Originally brewed in 1773, this was the beer that the Paulaner monks would subsist on during their lenten fast.  That was the idea of it all.  The beer was brewed to a higher starting gravity and finished with a higher terminal gravity.  This gave the beer  more body and also increased its calorie count and nutrients.  Salvator (meaning salvation) was the monk’s saving grace during the month they were not allowed normal food.

It was in 1896 that the monks trademarked the Salvator name.  Despite the trademark dopplebocks still carry the suffix -ator in honor of this great beer.

This beer pours a deep copper with a voluminous (say it with me vol um i (wait for it) nous)  head.  The first thing that hits you is the huge blast of fig in the nose.  And then you take the first sip.  Again, fig, but mixed with chocolate and caramel and toffee.

At 7% alcohol it does not carry any alcohol warmth.  But the body makes up for that.  It isn’t quite chewy.  While at the same time this beer is far from watery.  There is quite a bit of sweetness but it isn’t cloying.  With all due respect to the monks who gave us this gift, the beer is like a love affair in your mouth.  It is sweet and a bit sinful but over so quickly.  I mean this in a good way of course.  I mean don’t expect the beer to be killing your rabbits and cooking them on your stove top.

If I were to pair this beer with food right now, I would opt for a classic tiramisu.  The flavors would complement each other and the subtle differences would allow them to dance and play on your tongue.

Time for a pint…


10 thoughts on “Paulaner Salvator

  1. "…like a love affair in your mouth. It is sweet and a bit sinful but over so quickly." I'm sold! This is a post I can relate to. Love it. Those lucky monks. Not a bad way to fast. I love figs. I hated Fig Newtons as a kid, but my husband's parents have a fig tree and I fell in love with fresh figs. I can definitely get into this beer. I'm hoping it's sold out here, too. Thanks for another fabulous post.

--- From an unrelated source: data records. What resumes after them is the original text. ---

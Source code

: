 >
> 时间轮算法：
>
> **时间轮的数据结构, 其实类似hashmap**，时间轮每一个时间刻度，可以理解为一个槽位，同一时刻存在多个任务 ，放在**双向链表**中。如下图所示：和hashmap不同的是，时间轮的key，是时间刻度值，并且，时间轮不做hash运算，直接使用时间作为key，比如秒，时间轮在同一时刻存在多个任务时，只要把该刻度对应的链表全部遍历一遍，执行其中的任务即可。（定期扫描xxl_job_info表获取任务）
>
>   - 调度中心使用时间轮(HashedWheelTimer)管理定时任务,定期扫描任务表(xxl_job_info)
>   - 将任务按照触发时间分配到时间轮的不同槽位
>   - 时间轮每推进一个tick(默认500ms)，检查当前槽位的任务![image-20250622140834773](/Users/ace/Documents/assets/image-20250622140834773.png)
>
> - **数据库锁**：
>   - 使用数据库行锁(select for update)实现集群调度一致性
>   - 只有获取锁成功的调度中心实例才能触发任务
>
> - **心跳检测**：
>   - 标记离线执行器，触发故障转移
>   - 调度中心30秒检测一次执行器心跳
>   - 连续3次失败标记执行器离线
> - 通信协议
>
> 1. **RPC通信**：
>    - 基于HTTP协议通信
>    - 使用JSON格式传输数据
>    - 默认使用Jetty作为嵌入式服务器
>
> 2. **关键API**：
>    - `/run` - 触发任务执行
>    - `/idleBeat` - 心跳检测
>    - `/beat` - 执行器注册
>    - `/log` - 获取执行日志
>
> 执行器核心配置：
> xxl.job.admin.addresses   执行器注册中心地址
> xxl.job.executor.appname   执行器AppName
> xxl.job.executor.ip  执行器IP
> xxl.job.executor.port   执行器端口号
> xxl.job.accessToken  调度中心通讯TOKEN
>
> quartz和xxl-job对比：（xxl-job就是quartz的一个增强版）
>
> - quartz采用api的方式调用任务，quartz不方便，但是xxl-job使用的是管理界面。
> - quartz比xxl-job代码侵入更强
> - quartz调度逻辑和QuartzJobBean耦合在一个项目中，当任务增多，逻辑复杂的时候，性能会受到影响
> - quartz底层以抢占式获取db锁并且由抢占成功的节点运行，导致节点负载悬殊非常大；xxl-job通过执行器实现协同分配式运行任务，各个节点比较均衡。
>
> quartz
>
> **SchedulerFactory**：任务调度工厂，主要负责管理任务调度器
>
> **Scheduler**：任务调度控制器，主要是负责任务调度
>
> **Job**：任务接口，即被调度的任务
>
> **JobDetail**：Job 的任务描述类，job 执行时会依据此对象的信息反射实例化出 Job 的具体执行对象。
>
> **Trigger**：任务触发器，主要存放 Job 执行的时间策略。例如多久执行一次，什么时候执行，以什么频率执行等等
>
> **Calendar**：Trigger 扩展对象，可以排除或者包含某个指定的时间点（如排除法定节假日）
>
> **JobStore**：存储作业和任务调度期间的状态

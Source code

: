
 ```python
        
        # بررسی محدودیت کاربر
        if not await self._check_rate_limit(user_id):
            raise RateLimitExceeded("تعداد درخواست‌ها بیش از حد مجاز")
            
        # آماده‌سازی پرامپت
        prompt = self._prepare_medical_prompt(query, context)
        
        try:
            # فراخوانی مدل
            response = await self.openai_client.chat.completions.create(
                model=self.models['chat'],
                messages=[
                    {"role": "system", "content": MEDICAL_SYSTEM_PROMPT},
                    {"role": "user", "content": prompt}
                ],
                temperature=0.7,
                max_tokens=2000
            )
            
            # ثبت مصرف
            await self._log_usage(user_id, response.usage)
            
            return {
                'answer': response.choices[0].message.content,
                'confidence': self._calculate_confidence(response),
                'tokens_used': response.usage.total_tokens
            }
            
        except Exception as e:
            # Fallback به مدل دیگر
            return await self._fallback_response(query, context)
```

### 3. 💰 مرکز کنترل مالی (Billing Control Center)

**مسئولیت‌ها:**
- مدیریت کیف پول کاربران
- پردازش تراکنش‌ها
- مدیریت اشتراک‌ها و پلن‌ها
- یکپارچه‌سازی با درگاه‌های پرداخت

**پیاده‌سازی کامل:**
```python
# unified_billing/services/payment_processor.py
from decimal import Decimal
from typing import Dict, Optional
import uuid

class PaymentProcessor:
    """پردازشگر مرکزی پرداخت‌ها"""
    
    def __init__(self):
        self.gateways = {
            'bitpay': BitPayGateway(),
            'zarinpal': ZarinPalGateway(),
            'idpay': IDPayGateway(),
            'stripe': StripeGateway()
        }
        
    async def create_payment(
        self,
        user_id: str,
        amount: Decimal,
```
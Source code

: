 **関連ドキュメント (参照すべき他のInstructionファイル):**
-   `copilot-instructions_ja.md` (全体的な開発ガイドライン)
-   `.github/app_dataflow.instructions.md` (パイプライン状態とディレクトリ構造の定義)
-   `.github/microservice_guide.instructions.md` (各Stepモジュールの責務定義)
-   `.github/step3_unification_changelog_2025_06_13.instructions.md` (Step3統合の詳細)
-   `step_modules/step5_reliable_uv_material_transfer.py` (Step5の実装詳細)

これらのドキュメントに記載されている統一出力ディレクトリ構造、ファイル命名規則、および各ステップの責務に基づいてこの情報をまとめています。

  2. I don't drink beer anymore because of the gluten but boy oh boy does this one sound inviting! I love fig… and chocolate and caramel.. Can it get any better? Thank you for sharing this beer in such a luscious way!

  3. I could never get into fig newtons either. Apple newtons were a bit better but still not something I would seek out. Actual figs have become a sweet treat for us over the past few years. I have had them both dried and fresh and find them enjoyable either way.

  4. I have never really been a fan of chocolate in and of itself. But when you hit caramel, you hit a hot button for me. When I find flavor notes of chocolate in beer I do enjoy them. But this goes back to my need to have chocolate mixed with something else to enjoy it.

  5. I forgot to mention this as well. There have been a number of gluten free beers popping up of late. It isn't something I have sampled yet but there are breweries that are making strides to accomodate those with intolerance issues.

  6. There isn't a category like there is for wine. But with the range of flavors and beer's superior ability to pair with foods, it can be easy to find a beer to pair with any dessert.